Before the threshold:

  • change is gradual.

After the threshold:

  • change is rapid and often self-reinforcing.

Tipping points mean:

  • damages are nonlinear,
  • small additional pressure can cause large jumps,
  • historical data may be misleading.

Why standard cost–benefit logic struggles

Traditional cost–benefit analysis assumes:

  • smooth damage functions,
  • known probabilities,
  • reversible choices.

Under deep uncertainty and tipping risk:

  • expected values hide tail risks,
  • discounting can trivialize catastrophe,
  • “optimal” paths may gamble with collapse.

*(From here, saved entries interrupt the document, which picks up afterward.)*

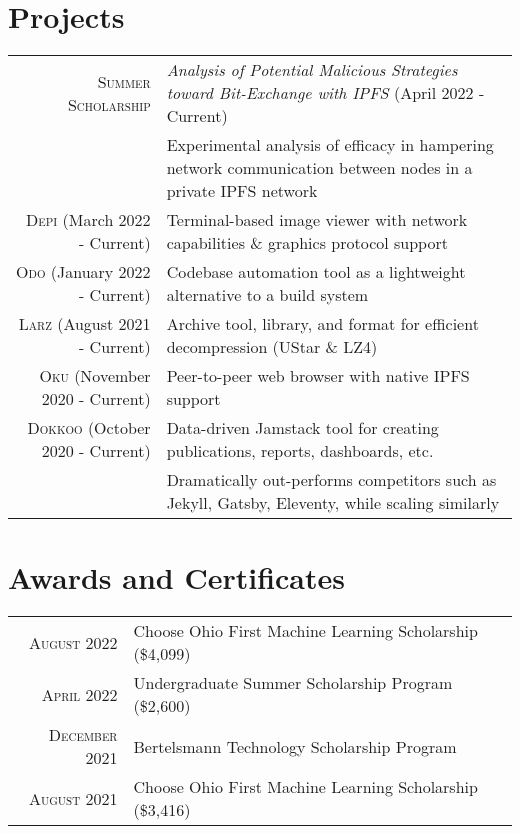 \documentclass[a4paper,10pt]{article} %
\begin{document}

\section{Projects}

\begin{tabular}{rl}
\footnotesize\textsc{Summer Scholarship} & \footnotesize\emph{Analysis of Potential Malicious Strategies toward Bit-Exchange with IPFS} \footnotesize{(April 2022 - Current)}\\
& \footnotesize{Experimental analysis of efficacy in hampering network communication between nodes in a private IPFS network}\\
\textsc{Depi} \footnotesize{(March 2022 - Current)} & Terminal-based image viewer with network capabilities \& graphics protocol support\\
\textsc{Odo} \footnotesize{(January 2022 - Current)} & Codebase automation tool as a lightweight alternative to a build system\\
\textsc{Larz} \footnotesize{(August 2021 - Current)} & Archive tool, library, and format for efficient decompression (UStar \& LZ4)\\
\textsc{Oku} \footnotesize{(November 2020 - Current)} & Peer-to-peer web browser with native IPFS support\\
\textsc{Dokkoo} \footnotesize{(October 2020 - Current)} & \footnotesize{Data-driven Jamstack tool for creating publications, reports, dashboards, etc.}\\
& \footnotesize{Dramatically out-performs competitors such as Jekyll, Gatsby, Eleventy, while scaling similarly}
\end{tabular}


\section{Awards and Certificates}

\footnotesize{\begin{tabular}{rl}
\textsc{August 2022} & Choose Ohio First Machine Learning Scholarship \footnotesize(\$4,099)\normalsize\\
\textsc{April 2022} & Undergraduate Summer Scholarship Program \footnotesize(\$2,600)\\
\textsc{December 2021} & Bertelsmann Technology Scholarship Program\\
\textsc{August 2021} & Choose Ohio First Machine Learning Scholarship \footnotesize(\$3,416)\normalsize\\
\end{tabular}}\normalsize
\end{document}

A policy that is “efficient on average” can be disastrous in some states of the world.

When stakes include:

  • civilizational disruption,
  • planetary systems,
  • and intergenerational harm,

optimization alone is not enough.


Robustness instead of optimization

A different question becomes central:

Which policies perform acceptably well across many plausible futures?

This is the logic of robust decision-making.

Instead of:

  • choosing the best policy for one forecast,

we ask:

  • which strategies avoid catastrophe,
  • across a wide range of unknowns.

This shifts emphasis toward:

  • precaution,
  • diversity,
  • resilience,
  • and reversibility.

Risk inside Earth–economy models

Earth–economy models address uncertainty by:

  • running scenarios rather than single forecasts,
  • varying:
    • climate sensitivity,
    • technology costs,
    • ecological response,
    • policy effectiveness,
  • exploring distributions of outcomes.

They can represent:

  • threshold damages,
  • regime shifts,
  • and nonlinear feedbacks.

Outputs become:

  • ranges,
  • fan charts,
  • and robustness metrics.

This allows questions like:

  • Which policies avoid worst-case outcomes?
  • Which paths keep inclusive wealth positive under pessimistic assumptions?
  • Which strategies fail under plausible shocks?

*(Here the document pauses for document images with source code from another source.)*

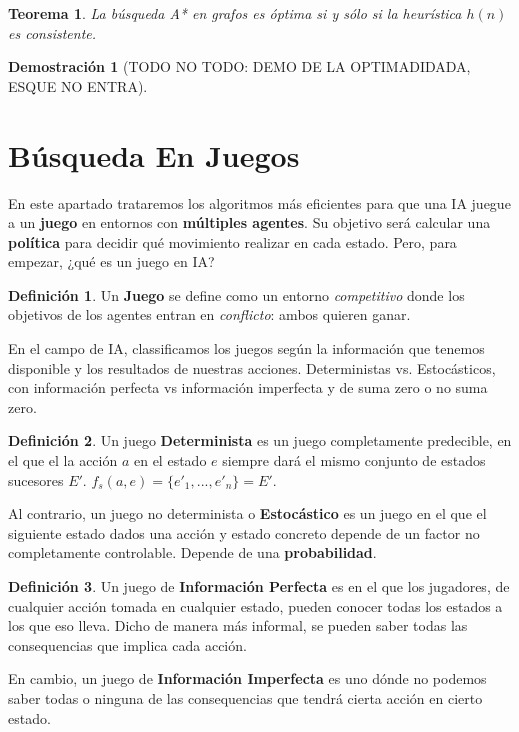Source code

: \documentclass[12pt,a4paper,catalan, leqno]{article} %
\theoremstyle{definition}
\newtheorem{defn}{Definición}[section]
\newtheorem*{tm}{Teorema}
\newtheorem*{demo}{Demostración}
\begin{document}
\begin{tm}
\textit{La búsqueda A* en grafos es óptima si y sólo si la heurística $h(n)$ es consistente.}

\begin{demo}
[TODO NO TODO: DEMO DE LA OPTIMADIDADA, ESQUE NO ENTRA]
\end{demo}
\end{tm}

\pagebreak
\section{Búsqueda En Juegos}

En este apartado trataremos los algoritmos más eficientes para que una IA juegue a un \textbf{juego} en entornos con \textbf{múltiples agentes}. Su objetivo será calcular una \textbf{política} para decidir qué movimiento realizar en cada estado. Pero, para empezar, ¿qué es un juego en IA?

\begin{defn}
Un \textbf{Juego} se define como un entorno \textit{competitivo} donde los objetivos de los agentes entran en \textit{conflicto}: ambos quieren ganar.
\end{defn}

En el campo de IA, classificamos los juegos según la información que tenemos disponible y los resultados de nuestras acciones. Deterministas vs. Estocásticos, con información perfecta vs información imperfecta y de suma zero o no suma zero.

\begin{defn}
Un juego \textbf{Determinista} es un juego completamente predecible, en el que el la acción $a$ en el estado $e$ siempre dará el mismo conjunto de estados sucesores $E'$. $f_s(a,e) = \{e'_1,...,e'_n\} = E'$.

Al contrario, un juego no determinista o \textbf{Estocástico} es un juego en el que el siguiente estado dados una acción y estado concreto depende de un factor no completamente controlable. Depende de una \textbf{probabilidad}.
\end{defn}

\begin{defn}
Un juego de \textbf{Información Perfecta} es en el que los jugadores, de cualquier acción tomada en cualquier estado, pueden conocer todas los estados a los que eso lleva. Dicho de manera más informal, se pueden saber todas las consequencias que implica cada acción.

En cambio, un juego de \textbf{Información Imperfecta} es uno dónde no podemos saber todas o ninguna de las consequencias que tendrá cierta acción en cierto estado.
\end{defn}
\end{document}
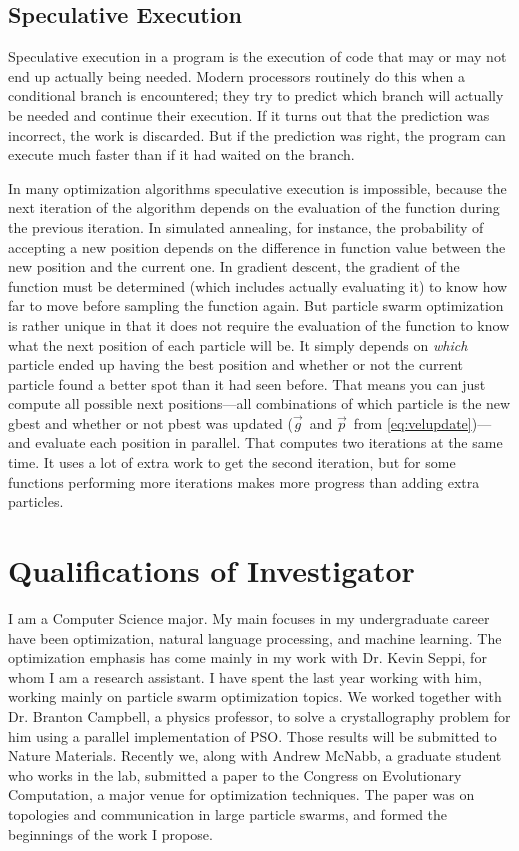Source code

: \documentclass[onecolumn, 12pt]{article}
\providecommand{\gbest}{\ensuremath{\Vec{g}}}
\providecommand{\pbest}{\ensuremath{\Vec{p}}}
\begin{document}
\subsection{Speculative Execution}

Speculative execution in a program is the execution of code that may or may not
end up actually being needed.  Modern processors routinely do this when a
conditional branch is encountered; they try to predict which branch will
actually be needed and continue their execution.  If it turns out that the
prediction was incorrect, the work is discarded.  But if the prediction was
right, the program can execute much faster than if it had waited on the branch.  

In many optimization algorithms speculative execution is impossible, because
the next iteration of the algorithm depends on the evaluation of the function
during the previous iteration.  In simulated annealing, for instance, the
probability of accepting a new position depends on the difference in function
value between the new position and the current one.  In gradient descent, the
gradient of the function must be determined (which includes actually evaluating
it) to know how far to move before sampling the function again.  But particle
swarm optimization is rather unique in that it does not require the evaluation
of the function to know what the next position of each particle will be.  It
simply depends on \emph{which} particle ended up having the best position and
whether or not the current particle found a better spot than it had seen
before.  That means you can just compute all possible next positions---all
combinations of which particle is the new gbest and whether or not pbest was
updated (\gbest\ and \pbest\ from \eqref{eq:velupdate})---and evaluate each
position in parallel.  That computes two iterations at the same time.  It uses
a lot of extra work to get the second iteration, but for some functions
performing more iterations makes more progress than adding extra particles.


\section{Qualifications of Investigator}

I am a Computer Science major.  My main focuses in my undergraduate career have
been optimization, natural language processing, and machine learning.  The
optimization emphasis has come mainly in my work with Dr. Kevin Seppi, for whom
I am a research assistant.  I have spent the last year working with him,
working mainly on particle swarm optimization topics.  We worked together with
Dr. Branton Campbell, a physics professor, to solve a crystallography problem
for him using a parallel implementation of PSO.  Those results will be
submitted to Nature Materials.  Recently we, along with Andrew McNabb, a
graduate student who works in the lab, submitted a paper to the Congress on
Evolutionary Computation, a major venue for optimization techniques.  The paper
was on topologies and communication in large particle swarms, and formed the
beginnings of the work I propose.
\end{document}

The model becomes a stress-testing environment for the future.


A simple thought experiment

Suppose two climate strategies:

  • Strategy A: minimal action now, aggressive response later.
  • Strategy B: steady mitigation and adaptation now.

Under optimistic assumptions:

  • A looks cheaper.
  • B looks cautious.

Under pessimistic assumptions:

  • A crosses a tipping point.
  • B avoids it.

If probabilities are unknown, expected-value reasoning is fragile.

A robust strategy favors B—not because it is optimal in a single future,
but because it avoids irreversible failure across many.


The Doughnut perspective

The Doughnut defines boundaries:

  • falling below the social foundation,
  • overshooting ecological ceilings.

Tipping points make those boundaries sharp.

They remind us:

Some lines cannot be crossed and then negotiated back.

Risk-aware policy therefore aims to:

  • keep society well inside the safe-and-just space,
  • not merely graze its edges.

Earth–economy modeling gives us a way to test whether policies do that.


Open resources you can remix for this chapter

All are compatible with a CC BY-NC-SA Quarto book.

  • Natural Resources Sustainability: An Introductory Synthesis (CC BY-NC-SA)
    Use for: sustainability, resilience, and systems framing.
    https://uen.pressbooks.pub/naturalresourcessustainability/

  • Principles of Economics (UMN Libraries Publishing, CC BY-NC-SA)
    Use for: risk, intertemporal choice, and uncertainty basics.
    https://open.umn.edu/opentextbooks/textbooks/principles-of-economics

  • InTeGrate teaching materials (many CC BY-NC-SA)
    Use for: climate risk, resilience, and scenario exercises.
    https://serc.carleton.edu/integrate/teaching_materials/index.html


Exercises

  1. Risk vs uncertainty.
    Give one example of a risk and one example of deep uncertainty in environmental policy.

  2. Irreversibility.
    Describe an environmental change that cannot easily be undone.
    How should this affect policy timing?

  3. Robustness.
    Choose a climate or conservation policy.
    Describe how you would test whether it is robust across uncertain futures.